ASSIGNMENT: Look for "## Acknowledgements" in the records below, then copy that line and every line after it, exactly and with nothing added.

*** Opening TASK INPUTS ***

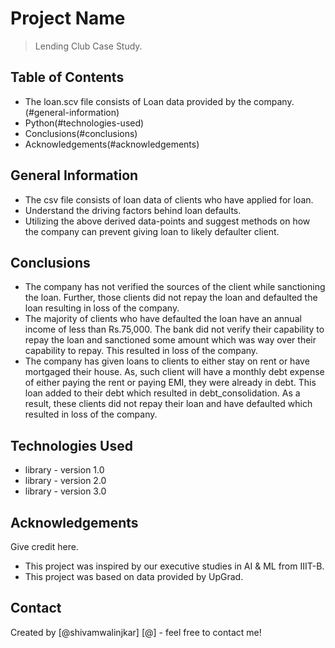 # Project Name
> Lending Club Case Study.


## Table of Contents
* The loan.scv file consists of Loan data provided by the company.(#general-information)
* Python(#technologies-used)
* Conclusions(#conclusions)
* Acknowledgements(#acknowledgements)

<!-- You can include any other section that is pertinent to your problem -->

## General Information
- The csv file consists of loan data of clients who have applied for loan.
- Understand the driving factors behind loan defaults.
- Utilizing the above derived data-points and suggest methods on how the company can prevent giving loan to likely defaulter client.


<!-- You don't have to answer all the questions - just the ones relevant to your project. -->

## Conclusions
- The company has not verified the sources of the client while sanctioning the loan. Further, those clients did not repay the loan and defaulted the loan resulting in loss of the company.
- The majority of clients who have defaulted the loan have an annual income of less than Rs.75,000. The bank did not verify their capability to repay the loan and sanctioned some amount which was way over their capability to repay. This resulted in loss of the company.
- The company has given loans to clients to either stay on rent or have mortgaged their house. As, such client will have a monthly debt expense of either paying the rent or paying EMI, they were already in debt. This loan added to their debt which resulted in debt_consolidation. As a result, these clients did not repay their loan and have defaulted which resulted in loss of the company.


<!-- You don't have to answer all the questions - just the ones relevant to your project. -->


## Technologies Used
- library - version 1.0
- library - version 2.0
- library - version 3.0

<!-- As the libraries versions keep on changing, it is recommended to mention the version of library used in this project -->

## Acknowledgements
Give credit here.
- This project was inspired by our executive studies in AI & ML from IIIT-B.
- This project was based on data provided by UpGrad.


## Contact
Created by [@shivamwalinjkar] [@] - feel free to contact me!



<!-- You don't have to include all sections - just the one's relevant to your project -->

*** Closing TASK INPUTS ***

EXERCISE ANSWER:
## Acknowledgements
Give credit here.
- This project was inspired by our executive studies in AI & ML from IIIT-B.
- This project was based on data provided by UpGrad.


## Contact
Created by [@shivamwalinjkar] [@] - feel free to contact me!



<!-- You don't have to include all sections - just the one's relevant to your project -->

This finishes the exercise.